Accidental or malicious releases of radionuclides into the environment threatens life and disrupts socio-economic development. The scope typically involves local events but these may result in international or even global consequences. The nature, occurrence, or consequences of such events are not foreseeable. Thus Governments have to develop and implement emergency plans to mitigate the impact of such events. FAO and IAEA are full parties to the early notification and assistance conventions. IAEA coordinates these activities internationally.

FAO will assist Member States with their requests to respond effectively to nuclear emergencies  through the provision of training support, and the development, co-ordination and implementation of procedures and response mechanisms. The programme will also cater to international co-ordination of FAO's activities with relevant UN and other international agencies, in particular b the IAEA.

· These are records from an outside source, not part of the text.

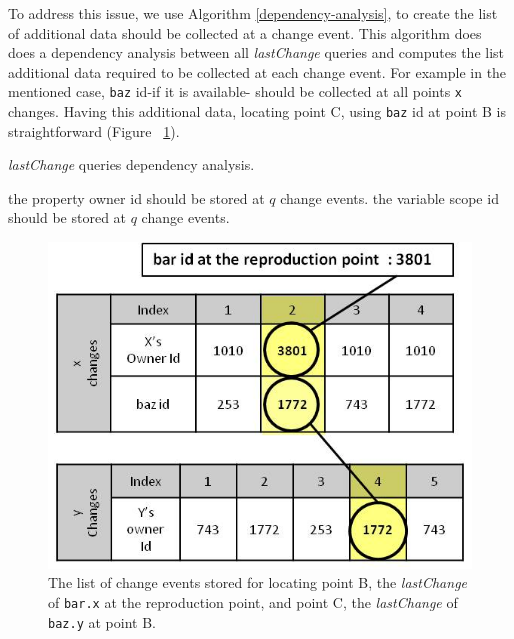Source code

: \documentclass[preprint]{sigplanconf}
\begin{document}
To address this issue, we use Algorithm \ref{dependency-analysis}, to create the list of additional data should be collected at a change event. This algorithm does does a dependency analysis between all \textit{lastChange} queries and computes the list additional data required to be collected at each change event. For example in the mentioned case, \texttt{baz} id-if it is available- should be collected at all points \texttt{x} changes. Having this additional data, locating point C, using \texttt{baz} id at point B is straightforward (Figure ~\ref{fig:lastchange-lastchange}).

\begin{algorithm}
\caption{\textit{lastChange} queries dependency analysis.}
\label{dependency-analysis}
\begin{algorithmic}

     \STATE the property owner id should be stored at $q$ change events. 
     \STATE the variable scope id should be stored at $q$ change events.
	 \ENDIF 
 \ENDFOR 
\ENDFOR

\end{algorithmic}
\end{algorithm}

\begin{figure}[htp]
\includegraphics[width=.48\textwidth]{8-lastchange-lastchange.jpg}
\caption{The list of change events stored for locating point B, the \textit{lastChange} of \texttt{bar.x} at the reproduction point, and point C, the \textit{lastChange} of  \texttt{baz.y} at point B.}
\label{fig:lastchange-lastchange}
\end{figure}




\end{document}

The main long-term objectives of the Emergency Response Activities are:

  • To develop and improve Members' capabilities to respond nuclear or radiological emergencies;
  • To co-ordinate FAO activities with those of other relevant international agencies to ensure optimum programme effectiveness.

Programme organization

FAO and IAEA each have comparative advantages in responding to nuclear emergencies. The comparative advantages of FAO include (i) its technical and operational capacity to contribute to coordinated international intervention in the event of a nuclear disaster and (ii) the network of national FAO representative offices covering 128 countries which would play a significant role in assisting FAO member countries in the development of national nuclear emergency preparedness and response plans for agriculture. The comparative advantage of IAEA is a finely honed emergency response centre (ERC), laboratories and scientific network. The signing into force of the FAO IAEA Arrangement marked an important step in realizing these complementary activities. The Arrangement assigns responsibilities and outlines the operational aspects for information exchange between FAO and IAEA in the event of a nuclear or radiological emergency affecting agriculture.

FAO's Emergency Coordination Group, through the priority area for interdisciplinary action REHAB (Disaster Prevention, Mitigation and Preparedness and Post-Emergency Relief and Rehabilitation) oversees the implementation of the arrangement for FAO. A network of technical experts was formed on February 14, 2003 to develop and implement the relevant REHAB tasks. The Joint FAO/IAEA Division of Nuclear Techniques in Food and Agriculture is FAO's focal point under the FAO IAEA Arrangement and is expected to man the FAO desk in the IAEA Emergency Response Centre. Operationally, the Special Emergency Programmes Service (TCES) is FAO's operational focal point responsible for responding to nuclear emergencies related to food safety and security.